I haven't posted a recipe in a while, and I've got a million excuses: haven't been cooking much, haven't made my own recipes, trying to eat healthier so I'm making less cookies, lately all my cooking has been just for 2 people which makes for weird recipe proportions!

But no more excuses. Last week, I got together with my team from work, and I seized the opportunity to make something yummy + indulgent to share with everyone. Chocolate chip cookies are a classic that I've been making since I was little, and baking the dough in a rectangle pan is just a slightly quicker (and lazier) way to get the cookies in the oven! And while we're talking classics + childhood, what's more nostalgic than s'mores? Ooey gooey sticky marshmallows with melted chocolate and crumbly graham crackers immediately take me back to summers as a kid!

So, if I want an easy, portable, crowd-pleasing dessert that appeals to everyone's inner child, it's a no-brainer: S'mores Bars.




1 cup butter, softened

1 1/2 cups sugar

2 eggs

1 tsp vanilla

1 tsp salt

2 tsp baking powder

2 cups flour

1 1/2 cups graham cracker crumbs

1 1/2 cups chocolate chips

3 cups mini marshmallows



1. Preheat the oven to 350. In a large bowl, cream together the butter and sugar, then add in the eggs and vanilla and beat until smooth.

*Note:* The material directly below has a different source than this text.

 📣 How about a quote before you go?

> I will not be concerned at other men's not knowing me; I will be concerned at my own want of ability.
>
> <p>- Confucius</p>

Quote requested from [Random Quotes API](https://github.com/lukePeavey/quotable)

2. Mix in the salt, baking powder, and flour until combined, then stir in the graham cracker crumbs (it's ok if they're not mixed too thoroughly, this means a little more texture in the finished product!)

3. Press half the cookie dough into a greased 9x13 pan and bake for 15-20 minutes. You don't need to cook it fully at this point, just get it started.

4. Top the based with an even layer of chocolate chips, then add on the marshmallows. They cook down a lot so don't be afraid to load them on! Then, crumble the remaining cookie dough over the top.

5.Bake for another 15 minutes, or until the cookie dough just starts to turn golden brown. Let the s'mores bars cool completely before you cut them into squares + serve. Enjoy!